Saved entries
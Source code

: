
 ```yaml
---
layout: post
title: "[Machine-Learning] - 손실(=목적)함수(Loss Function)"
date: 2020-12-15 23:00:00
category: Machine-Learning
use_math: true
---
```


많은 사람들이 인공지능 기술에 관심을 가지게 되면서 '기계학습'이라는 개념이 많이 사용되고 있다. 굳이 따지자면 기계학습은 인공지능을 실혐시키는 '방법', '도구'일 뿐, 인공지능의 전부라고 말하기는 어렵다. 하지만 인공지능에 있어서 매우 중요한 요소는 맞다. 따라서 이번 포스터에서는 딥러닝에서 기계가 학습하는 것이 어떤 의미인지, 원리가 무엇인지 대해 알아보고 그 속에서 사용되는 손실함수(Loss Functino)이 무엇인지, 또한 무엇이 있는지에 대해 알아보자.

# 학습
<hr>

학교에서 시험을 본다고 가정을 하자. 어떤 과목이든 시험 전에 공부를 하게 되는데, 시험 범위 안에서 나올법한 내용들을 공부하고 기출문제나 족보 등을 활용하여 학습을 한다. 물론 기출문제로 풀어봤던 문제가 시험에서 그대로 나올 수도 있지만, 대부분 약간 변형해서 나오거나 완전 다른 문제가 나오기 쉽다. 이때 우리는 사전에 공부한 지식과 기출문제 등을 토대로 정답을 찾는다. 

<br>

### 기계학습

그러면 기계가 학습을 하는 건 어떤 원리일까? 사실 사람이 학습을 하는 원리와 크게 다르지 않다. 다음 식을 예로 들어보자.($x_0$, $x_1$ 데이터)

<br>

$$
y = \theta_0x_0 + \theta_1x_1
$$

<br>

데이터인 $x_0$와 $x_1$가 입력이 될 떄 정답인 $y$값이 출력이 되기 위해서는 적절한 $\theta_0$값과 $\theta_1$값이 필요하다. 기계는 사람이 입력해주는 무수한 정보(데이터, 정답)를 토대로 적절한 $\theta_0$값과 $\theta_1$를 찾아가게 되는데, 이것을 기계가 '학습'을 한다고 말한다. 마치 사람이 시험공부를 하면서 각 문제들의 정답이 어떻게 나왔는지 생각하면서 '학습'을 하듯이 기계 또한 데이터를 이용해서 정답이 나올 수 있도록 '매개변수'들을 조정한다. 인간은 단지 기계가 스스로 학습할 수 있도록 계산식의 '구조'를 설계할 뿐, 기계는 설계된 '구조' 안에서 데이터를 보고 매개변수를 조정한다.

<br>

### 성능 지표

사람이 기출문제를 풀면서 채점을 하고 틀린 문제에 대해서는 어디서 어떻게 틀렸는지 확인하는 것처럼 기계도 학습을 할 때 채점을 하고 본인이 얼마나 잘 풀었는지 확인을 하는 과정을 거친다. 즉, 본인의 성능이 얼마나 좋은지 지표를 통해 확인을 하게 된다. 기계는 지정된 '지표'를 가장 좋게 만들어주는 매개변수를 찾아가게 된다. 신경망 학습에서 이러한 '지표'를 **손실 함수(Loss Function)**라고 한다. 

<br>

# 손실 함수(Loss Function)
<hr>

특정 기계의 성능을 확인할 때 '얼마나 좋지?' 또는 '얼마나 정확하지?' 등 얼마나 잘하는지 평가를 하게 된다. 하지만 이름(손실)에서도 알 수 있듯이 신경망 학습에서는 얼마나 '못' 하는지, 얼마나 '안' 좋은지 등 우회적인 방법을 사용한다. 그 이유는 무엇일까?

Directions: Check each line above for the string "매개변수를" and show the ones that have it.

Task solution:
데이터인 $x_0$와 $x_1$가 입력이 될 떄 정답인 $y$값이 출력이 되기 위해서는 적절한 $\theta_0$값과 $\theta_1$값이 필요하다. 기계는 사람이 입력해주는 무수한 정보(데이터, 정답)를 토대로 적절한 $\theta_0$값과 $\theta_1$를 찾아가게 되는데, 이것을 기계가 '학습'을 한다고 말한다. 마치 사람이 시험공부를 하면서 각 문제들의 정답이 어떻게 나왔는지 생각하면서 '학습'을 하듯이 기계 또한 데이터를 이용해서 정답이 나올 수 있도록 '매개변수'들을 조정한다. 인간은 단지 기계가 스스로 학습할 수 있도록 계산식의 '구조'를 설계할 뿐, 기계는 설계된 '구조' 안에서 데이터를 보고 매개변수를 조정한다.
사람이 기출문제를 풀면서 채점을 하고 틀린 문제에 대해서는 어디서 어떻게 틀렸는지 확인하는 것처럼 기계도 학습을 할 때 채점을 하고 본인이 얼마나 잘 풀었는지 확인을 하는 과정을 거친다. 즉, 본인의 성능이 얼마나 좋은지 지표를 통해 확인을 하게 된다. 기계는 지정된 '지표'를 가장 좋게 만들어주는 매개변수를 찾아가게 된다. 신경망 학습에서 이러한 '지표'를 **손실 함수(Loss Function)**라고 한다. 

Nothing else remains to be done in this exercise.